In: Statistics and Probability
The p-value was slightly above conventional threshold, but was described as “rapidly approaching significance” (i.e., p =.06). An independent samples t test was used to determine whether student satisfaction levels in a quantitative reasoning course differed between the traditional classroom and on-line environments. The samples consisted of students in four face-to-face classes at a traditional state university (n = 65) and four online classes offered at the same university (n = 69). Students reported their level of satisfaction on a fivepoint scale, with higher values indicating higher levels of satisfaction. Since the study was exploratory in nature, levels of significance were relaxed to the .10 level. The test was significant t(132) = 1.8, p = .074, wherein students in the face-to-face class reported lower levels of satisfaction (M = 3.39, SD = 1.8) than did those in the online sections (M = 3.89, SD = 1.4). We therefore conclude that on average, students in online quantitative reasoning classes have higher levels of satisfaction. The results of this study are significant because they provide educators with evidence of what medium works better in producing quantitatively knowledgeable practitioners.
How do I evaluate the sample size?
How do I evaluate the statements for meaningfulness?
How do I evaluate the statistical significance?
How do I provide an explanation of the implications for social change?
Sample size: A sample size of five percent of the whole population is already enough for the analysis. In this case, the population of the school is not given. However, it is reasonable to presuppose that 132 represents more than or equal to a 5% population. If the study is hypothesis-driven, the sample size (n=65 and n=69) in both control and experimental setups, respectively, was too big for the statistical test used that was the t-test. Since the sample size is larger than 30, Z-test may be used instead of a t-test, if the normal distribution is applied.

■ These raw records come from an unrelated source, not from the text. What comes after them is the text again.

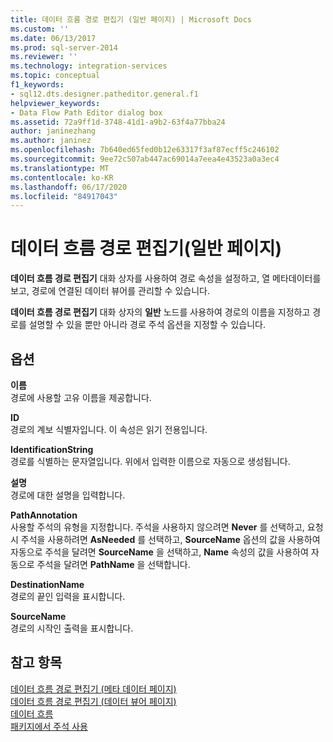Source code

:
```yaml
---
title: 데이터 흐름 경로 편집기 (일반 페이지) | Microsoft Docs
ms.custom: ''
ms.date: 06/13/2017
ms.prod: sql-server-2014
ms.reviewer: ''
ms.technology: integration-services
ms.topic: conceptual
f1_keywords:
- sql12.dts.designer.patheditor.general.f1
helpviewer_keywords:
- Data Flow Path Editor dialog box
ms.assetid: 72a9ff1d-3748-41d1-a9b2-63f4a77bba24
author: janinezhang
ms.author: janinez
ms.openlocfilehash: 7b640ed65fed0b12e63317f3af87ecff5c246102
ms.sourcegitcommit: 9ee72c507ab447ac69014a7eea4e43523a0a3ec4
ms.translationtype: MT
ms.contentlocale: ko-KR
ms.lasthandoff: 06/17/2020
ms.locfileid: "84917043"
---
```

# <a name="data-flow-path-editor-general-page"></a>데이터 흐름 경로 편집기(일반 페이지)
  **데이터 흐름 경로 편집기** 대화 상자를 사용하여 경로 속성을 설정하고, 열 메타데이터를 보고, 경로에 연결된 데이터 뷰어를 관리할 수 있습니다.  
  
 **데이터 흐름 경로 편집기** 대화 상자의 **일반** 노드를 사용하여 경로의 이름을 지정하고 경로를 설명할 수 있을 뿐만 아니라 경로 주석 옵션을 지정할 수 있습니다.  
  
## <a name="options"></a>옵션  
 **이름**  
 경로에 사용할 고유 이름을 제공합니다.  
  
 **ID**  
 경로의 계보 식별자입니다. 이 속성은 읽기 전용입니다.  
  
 **IdentificationString**  
 경로를 식별하는 문자열입니다. 위에서 입력한 이름으로 자동으로 생성됩니다.  
  
 **설명**  
 경로에 대한 설명을 입력합니다.  
  
 **PathAnnotation**  
 사용할 주석의 유형을 지정합니다. 주석을 사용하지 않으려면 **Never** 를 선택하고, 요청 시 주석을 사용하려면 **AsNeeded** 를 선택하고, **SourceName** 옵션의 값을 사용하여 자동으로 주석을 달려면 **SourceName** 을 선택하고, **Name** 속성의 값을 사용하여 자동으로 주석을 달려면 **PathName** 을 선택합니다.  
  
 **DestinationName**  
 경로의 끝인 입력을 표시합니다.  
  
 **SourceName**  
 경로의 시작인 출력을 표시합니다.  
  
## <a name="see-also"></a>참고 항목  
 [데이터 흐름 경로 편집기 &#40;메타 데이터 페이지&#41;](../../2014/integration-services/data-flow-path-editor-metadata-page.md)   
 [데이터 흐름 경로 편집기 &#40;데이터 뷰어 페이지&#41;](../../2014/integration-services/data-flow-path-editor-data-viewers-page.md)   
 [데이터 흐름](data-flow/data-flow.md)   
 [패키지에서 주석 사용](use-annotations-in-packages.md)  
  
  
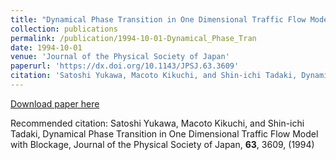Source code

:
 ```yaml
---
title: "Dynamical Phase Transition in One Dimensional Traffic Flow Model with Blockage"
collection: publications
permalink: /publication/1994-10-01-Dynamical_Phase_Tran
date: 1994-10-01
venue: 'Journal of the Physical Society of Japan'
paperurl: 'https://dx.doi.org/10.1143/JPSJ.63.3609'
citation: 'Satoshi Yukawa, Macoto Kikuchi, and Shin-ichi Tadaki, Dynamical Phase Transition in One Dimensional Traffic Flow Model with Blockage, Journal of the Physical Society of Japan, <b>63</b>, 3609, (1994)'
---
```


<a href='https://dx.doi.org/10.1143/JPSJ.63.3609'>Download paper here</a>

Recommended citation: Satoshi Yukawa, Macoto Kikuchi, and Shin-ichi Tadaki, Dynamical Phase Transition in One Dimensional Traffic Flow Model with Blockage, Journal of the Physical Society of Japan, <b>63</b>, 3609, (1994)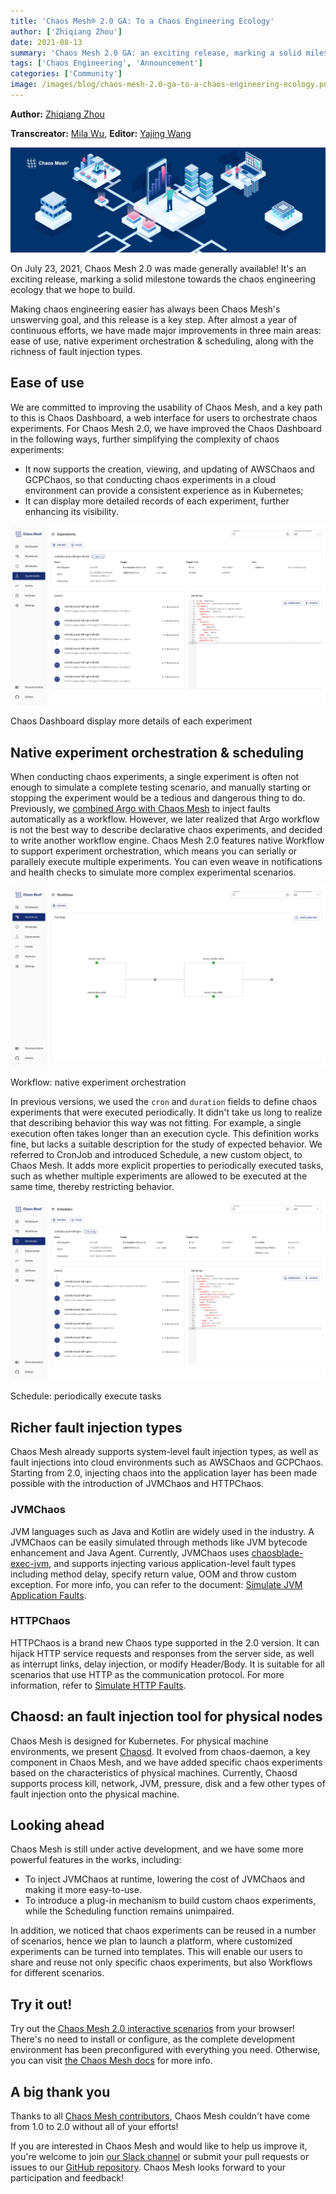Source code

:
 ```yaml
---
title: 'Chaos Mesh® 2.0 GA: To a Chaos Engineering Ecology'
author: ['Zhiqiang Zhou']
date: 2021-08-13
summary: 'Chaos Mesh 2.0 GA: an exciting release, marking a solid milestone towards the chaos engineering ecology that we hope to build.'
tags: ['Chaos Engineering', 'Announcement']
categories: ['Community']
image: /images/blog/chaos-mesh-2.0-ga-to-a-chaos-engineering-ecology.png
---
```


**Author:** [Zhiqiang Zhou](https://github.com/STRRL)

**Transcreator:** [Mila Wu](https://github.com/milasuperstar), **Editor:** [Yajing Wang](https://github.com/anotherrachel)

![Chaos Mesh 2.0 GA: To a Chaos Engineering Ecology](media/chaos-mesh-2.0-ga-to-a-chaos-engineering-ecology.png)

On July 23, 2021, Chaos Mesh 2.0 was made generally available! It's an exciting release, marking a solid milestone towards the chaos engineering ecology that we hope to build.

Making chaos engineering easier has always been Chaos Mesh's unswerving goal, and this release is a key step. After almost a year of continuous efforts, we have made major improvements in three main areas: ease of use, native experiment orchestration & scheduling, along with the richness of fault injection types.

## Ease of use

We are committed to improving the usability of Chaos Mesh, and a key path to this is Chaos Dashboard, a web interface for users to orchestrate chaos experiments. For Chaos Mesh 2.0, we have improved the Chaos Dashboard in the following ways, further simplifying the complexity of chaos experiments:

* It now supports the creation, viewing, and updating of AWSChaos and GCPChaos, so that conducting chaos experiments in a cloud environment can provide a consistent experience as in Kubernetes;
* It can display more detailed records of each experiment, further enhancing its visibility.

![Chaos Dashboard display more details of each experiment](media/chaos-mesh-2.0-dashboard-display-more-details.png)
<div class="caption-center">Chaos Dashboard display more details of each experiment</div>

## Native experiment orchestration & scheduling

When conducting chaos experiments, a single experiment is often not enough to simulate a complete testing scenario, and manually starting or stopping the experiment would be a tedious and dangerous thing to do. Previously, we [combined Argo with Chaos Mesh](https://chaos-mesh.org/blog/building_automated_testing_framework) to inject faults automatically as a workflow. However, we later realized that Argo workflow is not the best way to describe declarative chaos experiments, and decided to write another workflow engine. Chaos Mesh 2.0 features native Workflow to support experiment orchestration, which means you can serially or parallely execute multiple experiments. You can even weave in notifications and health checks to simulate more complex experimental scenarios.

![Workflow: native experiment orchestration](media/chaos-mesh-2.0-workflow-to-support-experiment-orchestration.png)
<div class="caption-center">Workflow: native experiment orchestration</div>

In previous versions, we used the `cron` and `duration` fields to define chaos experiments that were executed periodically.  It didn't take us long to realize that describing behavior this way was not fitting. For example, a single execution often takes longer than an execution cycle. This definition works fine, but lacks a suitable description for the study of expected behavior. We referred to CronJob and introduced Schedule, a new custom object, to Chaos Mesh. It adds more explicit properties to periodically executed tasks, such as whether multiple experiments are allowed to be executed at the same time, thereby restricting behavior.

![Schedule: periodically execute tasks](media/chaos-mesh-2.0-schedule-to-periodically-execute-tasks.png)
<div class="caption-center">Schedule: periodically execute tasks</div>

## Richer fault injection types

Chaos Mesh already supports system-level fault injection types, as well as fault injections into cloud environments such as AWSChaos and GCPChaos. Starting from 2.0, injecting chaos into the application layer has been made possible with the introduction of JVMChaos and HTTPChaos.

### JVMChaos

JVM languages such as Java and Kotlin are widely used in the industry. A JVMChaos can be easily simulated through methods like JVM bytecode enhancement and Java Agent. Currently, JVMChaos uses [chaosblade-exec-jvm](https://github.com/chaosblade-io/chaosblade-exec-jvm), and supports injecting various application-level fault types including method delay, specify return value, OOM and throw custom exception. For more info, you can refer to the document: [Simulate JVM Application Faults](https://chaos-mesh.org/docs/simulate-jvm-application-chaos).

### HTTPChaos

HTTPChaos is a brand new Chaos type supported in the 2.0 version. It can hijack HTTP service requests and responses from the server side, as well as interrupt links, delay injection, or modify Header/Body. It is suitable for all scenarios that use HTTP as the communication protocol. For more information, refer to [Simulate HTTP Faults](https://chaos-mesh.org/docs/simulate-http-chaos-on-kubernetes).

## Chaosd: an fault injection tool for physical nodes

Chaos Mesh is designed for Kubernetes. For physical machine environments, we present [Chaosd](https://github.com/chaos-mesh/chaosd). It evolved from chaos-daemon, a key component in Chaos Mesh, and we have added specific chaos experiments based on the characteristics of physical machines. Currently, Chaosd supports process kill, network, JVM, pressure, disk and a few other types of fault injection onto the physical machine.

## Looking ahead

Chaos Mesh is still under active development, and we have some more powerful features in the works, including:

* To inject JVMChaos at runtime, lowering the cost of JVMChaos and making it more easy-to-use.
* To introduce a plug-in mechanism to build custom chaos experiments, while the Scheduling function remains unimpaired.

In addition, we noticed that chaos experiments can be reused in a number of scenarios, hence we plan to launch a platform, where customized experiments can be turned into templates. This will enable our users to share and reuse not only specific chaos experiments, but also Workflows for different scenarios.

## Try it out!

Try out the [Chaos Mesh 2.0 interactive scenarios](https://chaos-mesh.org/interactive-tutorial) from your browser! There's no need to install or configure, as the complete development environment has been preconfigured with everything you need. Otherwise, you can visit [the Chaos Mesh docs](https://chaos-mesh.org/docs) for more info.

## A big thank you

Thanks to all [Chaos Mesh contributors](https://github.com/chaos-mesh/chaos-mesh/graphs/contributors), Chaos Mesh couldn't have come from 1.0 to 2.0 without all of your efforts!

If you are interested in Chaos Mesh and would like to help us improve it, you're welcome to join [our Slack channel](https://slack.cncf.io/) or submit your pull requests or issues to our [GitHub repository](https://github.com/chaos-mesh/chaos-mesh). Chaos Mesh looks forward to your participation and feedback!
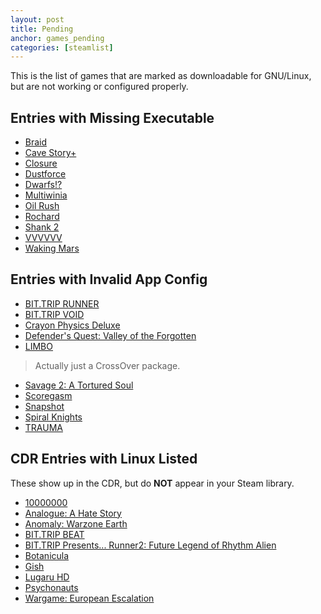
 ```yaml
---
layout: post
title: Pending
anchor: games_pending
categories: [steamlist]
---
```


This is the list of games that are marked as downloadable for GNU/Linux, but are not working or configured properly.

Entries with Missing Executable
-------------------------------

- [Braid](http://store.steampowered.com/app/26800/)
- [Cave Story+](http://store.steampowered.com/app/200900/)
- [Closure](http://store.steampowered.com/app/72000/)
- [Dustforce](http://store.steampowered.com/app/65300/)
- [Dwarfs!?](http://store.steampowered.com/app/35480/)
- [Multiwinia](http://store.steampowered.com/app/1530/)
- [Oil Rush](http://store.steampowered.com/app/200390/)
- [Rochard](http://store.steampowered.com/app/107800/)
- [Shank 2](http://store.steampowered.com/app/102840/)
- [VVVVVV](http://store.steampowered.com/app/70300/)
- [Waking Mars](http://store.steampowered.com/app/227200/)

Entries with Invalid App Config
-------------------------------

- [BIT.TRIP RUNNER](http://store.steampowered.com/app/63710/)
- [BIT.TRIP VOID](http://store.steampowered.com/app/205070/)
- [Crayon Physics Deluxe](http://store.steampowered.com/app/26900/)
- [Defender's Quest: Valley of the Forgotten](http://store.steampowered.com/app/218410/)
- [LIMBO](http://store.steampowered.com/app/48000/)
> Actually just a CrossOver package.
- [Savage 2: A Tortured Soul](http://store.steampowered.com/app/13700/)
- [Scoregasm](http://store.steampowered.com/app/202410/)
- [Snapshot](http://store.steampowered.com/app/204220/)
- [Spiral Knights](http://store.steampowered.com/app/99900/)
- [TRAUMA](http://store.steampowered.com/app/98100/)

CDR Entries with Linux Listed
------------------------------

These show up in the CDR, but do **NOT** appear in your Steam library.

- [10000000](http://store.steampowered.com/app/227580/)
- [Analogue: A Hate Story](http://store.steampowered.com/app/209370/)
- [Anomaly: Warzone Earth](http://store.steampowered.com/app/91200/)
- [BIT.TRIP BEAT](http://store.steampowered.com/app/63700/)
- [BIT.TRIP Presents... Runner2: Future Legend of Rhythm Alien](http://store.steampowered.com/app/218060/)
- [Botanicula](http://store.steampowered.com/app/207690/)
- [Gish](http://store.steampowered.com/app/9500/)
- [Lugaru HD](http://store.steampowered.com/app/25010/)
- [Psychonauts](http://store.steampowered.com/app/3830/)
- [Wargame: European Escalation](http://store.steampowered.com/app/58610/)
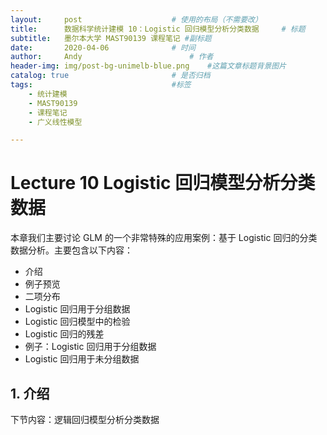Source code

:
 ```yaml
---
layout:     post   				    # 使用的布局（不需要改）
title:      数据科学统计建模 10：Logistic 回归模型分析分类数据  	# 标题 
subtitle:   墨尔本大学 MAST90139 课程笔记 #副标题
date:       2020-04-06 				# 时间
author:     Andy 						# 作者
header-img: img/post-bg-unimelb-blue.png 	#这篇文章标题背景图片
catalog: true 						# 是否归档
tags:								#标签
    - 统计建模
    - MAST90139
    - 课程笔记
    - 广义线性模型

---
```


<!-- 数学公式 -->
<script src="https://cdn.mathjax.org/mathjax/latest/MathJax.js?config=TeX-AMS-MML_HTMLorMML" type="text/javascript"></script>
<script type="text/x-mathjax-config">
  MathJax.Hub.Config({
    tex2jax: {
      skipTags: ['script', 'noscript', 'style', 'textarea', 'pre'],
      inlineMath: [['$','$']]
    }
  });
</script>

# Lecture 10 Logistic 回归模型分析分类数据

本章我们主要讨论 GLM 的一个非常特殊的应用案例：基于 Logistic 回归的分类数据分析。主要包含以下内容：

* 介绍
* 例子预览
* 二项分布
* Logistic 回归用于分组数据
* Logistic 回归模型中的检验
* Logistic 回归的残差
* 例子：Logistic 回归用于分组数据
* Logistic 回归用于未分组数据

## 1. 介绍











下节内容：逻辑回归模型分析分类数据

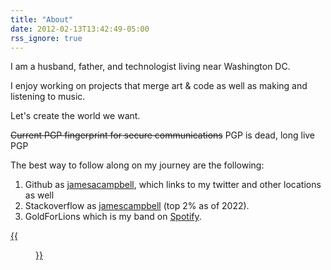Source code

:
 ```yaml
---
title: "About"
date: 2012-02-13T13:42:49-05:00
rss_ignore: true
---
```



I am a husband, father, and technologist living near Washington DC.

I enjoy working on projects that merge art & code as well as making and listening to music.

Let's create the world we want.

~~Current PGP fingerprint for secure communications~~ PGP is dead, long live PGP

The best way to follow along on my journey are the following:

1. Github as [jamesacampbell](https://github.com/jamesacampbell), which links to my twitter and other locations as well
2. Stackoverflow as <a href="https://stackoverflow.com/users/1215344/jamescampbell" target="_blank" >jamescampbell</a> (top 2% as of 2022).
3. GoldForLions which is my band on [Spotify](https://open.spotify.com/artist/4WnFnyJZWqwKMA5EfmYklZ?si=MWceRVNeT2GoliQ312JnEw).

[{{<figure src="/fontawesome/twitter.svg" >}}](https://www.twitter.com/jc50000000)
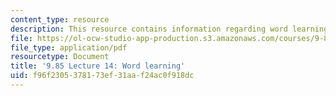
 ```yaml
---
content_type: resource
description: This resource contains information regarding word learning.
file: https://ol-ocw-studio-app-production.s3.amazonaws.com/courses/9-85-infant-and-early-childhood-cognition-fall-2012/f96f2305378173ef31aaf24ac0f918dc_MIT9_85F12_lec14.pdf
file_type: application/pdf
resourcetype: Document
title: '9.85 Lecture 14: Word learning'
uid: f96f2305-3781-73ef-31aa-f24ac0f918dc
---
```

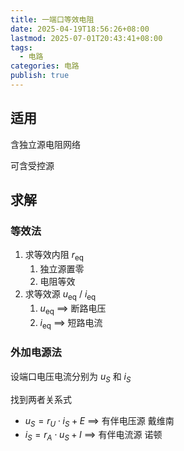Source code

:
 ```yaml
---
title: 一端口等效电阻
date: 2025-04-19T18:56:26+08:00
lastmod: 2025-07-01T20:43:41+08:00
tags:
  - 电路
categories: 电路
publish: true
---
```


## 适用

含独立源电阻网络

可含受控源

## 求解

### 等效法

1. 求等效内阻 $r_{\mathrm{eq}}$
   1. 独立源置零
   2. 电阻等效
2. 求等效源 $u_{\mathrm{eq}}$ / $i_{\mathrm{eq}}$
   1. $u_{\mathrm{eq}}$ $\implies$ 断路电压
   2. $i_{\mathrm{eq}}$ $\implies$ 短路电流

### 外加电源法

设端口电压电流分别为 $u_{S}$ 和 $i_{S}$

找到两者关系式

- $u_{S}=r_{U} \cdot i_{S}+E$ $\implies$ 有伴电压源 戴维南
- $i_{S}=r_{A}\cdot u_{S}+I$ $\implies$ 有伴电流源 诺顿
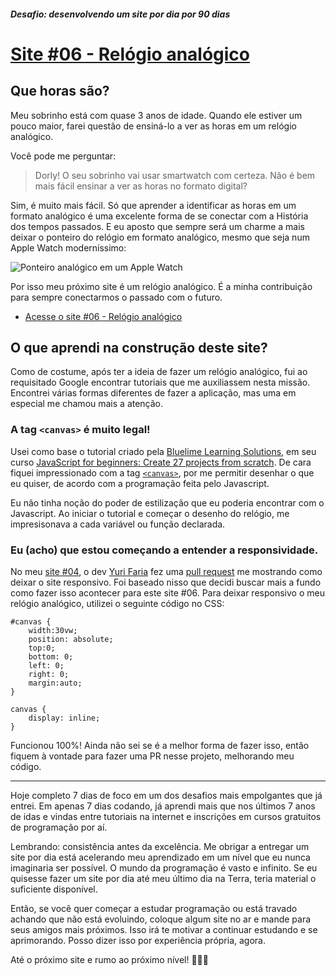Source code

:##### Desafio: desenvolvendo um site por dia por 90 dias 

# [Site #06 - Relógio analógico](https://www.dorlyneto.com/90sites/06-relogioanalogico)

## Que horas são?

Meu sobrinho está com quase 3 anos de idade. Quando ele estiver um pouco maior, farei questão de ensiná-lo a ver as horas em um relógio analógico. 

Você pode me perguntar: 
> Dorly! O seu sobrinho vai usar smartwatch com certeza. Não é bem mais fácil ensinar a ver as horas no formato digital?

Sim, é muito mais fácil. Só que aprender a identificar as horas em um formato analógico é uma excelente forma de se conectar com a História dos tempos passados. E eu aposto que sempre será um charme a mais deixar o ponteiro do relógio em formato analógico, mesmo que seja num Apple Watch moderníssimo:

![Ponteiro analógico em um Apple Watch](https://9to5mac.com/wp-content/uploads/sites/6/2019/09/watchOS-6-Meridian-Watch-Face-White.jpg)

Por isso meu próximo site é um relógio analógico. É a minha contribuição para sempre conectarmos o passado com o futuro.

* [Acesse o site #06 - Relógio analógico](https://www.dorlyneto.com/90sites/05-bomdiagrupo)

## O que aprendi na construção deste site?

Como de costume, após ter a ideia de fazer um relógio analógico, fui ao requisitado Google encontrar tutoriais que me auxiliassem nesta missão. Encontrei várias formas diferentes de fazer a aplicação, mas uma em especial me chamou mais a atenção. 

### A tag ```<canvas>``` é muito legal!

Usei como base o tutorial criado pela [Bluelime Learning Solutions](https://bluelimelearningsolutions.com/), em seu curso [JavaScript for beginners: Create 27 projects from scratch](https://www.udemy.com/course/javascript-for-beginners-create-27-projects-from-scratch/). De cara fiquei impressionado com a tag [```<canvas>```](https://www.w3schools.com/html/html5_canvas.asp), por me permitir desenhar o que eu quiser, de acordo com a programação feita pelo Javascript. 

Eu não tinha noção do poder de estilização que eu poderia encontrar com o Javascript. Ao iniciar o tutorial e começar o desenho do relógio, me impresisonava a cada variável ou função declarada.

### Eu (acho) que estou começando a entender a responsividade.

No meu [site #04](https://github.com/dorlyneto/90sites90days/tree/master/90sites/04-catavento), o dev [Yuri Faria](https://github.com/Windows87) fez uma [pull request](https://github.com/dorlyneto/90sites90days/pull/2) me mostrando como deixar o site responsivo. Foi baseado nisso que decidi buscar mais a fundo como fazer isso acontecer para este site #06. Para deixar responsivo o meu relógio analógico, utilizei o seguinte código no CSS:

```
#canvas {
    width:30vw;
    position: absolute;
    top:0;
    bottom: 0;
    left: 0;
    right: 0;
    margin:auto;
}

canvas {
    display: inline;
}
```

Funcionou 100%! Ainda não sei se é a melhor forma de fazer isso, então fiquem à vontade para fazer uma PR nesse projeto, melhorando meu código.

---

Hoje completo 7 dias de foco em um dos desafios mais empolgantes que já entrei. Em apenas 7 dias codando, já aprendi mais que nos últimos 7 anos de idas e vindas entre tutoriais na internet e inscrições em cursos gratuitos de programação por aí.

Lembrando: consistência antes da excelência. Me obrigar a entregar um site por dia está acelerando meu aprendizado em um nível que eu nunca imaginaria ser possível. O mundo da programação é vasto e infinito. Se eu quisesse fazer um site por dia até meu último dia na Terra, teria material o suficiente disponível. 

Então, se você quer começar a estudar programação ou está travado achando que não está evoluindo, coloque algum site no ar e mande para seus amigos mais próximos. Isso irá te motivar a continuar estudando e se aprimorando. Posso dizer isso por experiência própria, agora.

Até o próximo site e rumo ao próximo nível! 🚀🚀🚀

Statements for meaningfulness & Statistical significance: Instead of mentioning “rapidly approaching significance”, it is more appropriate to say that the P-value of 0.06 is on the edge of significance. The former statement suggests that the P-value is reducing and to make it even worse-sounding, the word “rapidly” has been used, which is not actually statistically correct. Statistical significance: Using a t-test must determine if there was a significant difference between the traditional classroom (control group) and on-line environments (experimental group). However, it was noted that the study is exploratory and hypothesis testing is not necessary. Hypotheses statements are not used since the research is not descriptive. With the absence of hypotheses statements, p-values were not really meaningful and only served as a rough guide. P-values and their critical counterparts are used in descriptive and correlation forms of research. While it is all right to conduct exploratory analyses on sample plots positioned in accordance with a thorough, purposive sampling design, such meticulous placement is not compulsory. In exploratory research, the researcher is only interested in providing details where very little is known about the phenomenon. It may use various procedures such as trial studies, interviews, group discussions, experiments or other tactics for the purpose of gaining information. Therefore the statement, “Since the study was exploratory in nature, levels of significance were relaxed to the .10 level”, is not statistically sound. The statement, “The test was significant t (132) = 1.8, p = .074, wherein students in the face-to-face class reported lower levels of satisfaction (M = 3.39, SD = 1.8) than did those in the online sections (M = 3.89, SD = 1.4)”, is not just statistically incorrect, but also confusing and misleading. A t-test would not be applicable here as we have two groups that are further subdivided into 4 subgroups each. Samples are to be taken from each subgroup and an Analysis of Variance (ANOVA) may be performed. Furthermore, the traditional threshold of 0.05 is always recommended for use.
Implications for social change: The first scenario showed a great depth of confirmation of how p-values are generally misunderstood and misused. With more stress and importance on the subject matter, these errors can be avoided in the future. Positive social changes will have a great impact in appreciating and understanding the true issue. The result of the study is important in determining how the investigator can optimally explain or describe the variation in the data set through data-diving. The investigator may find patterns in the students’ answers that may propose evidence to educators on what medium works more effectively in the classroom.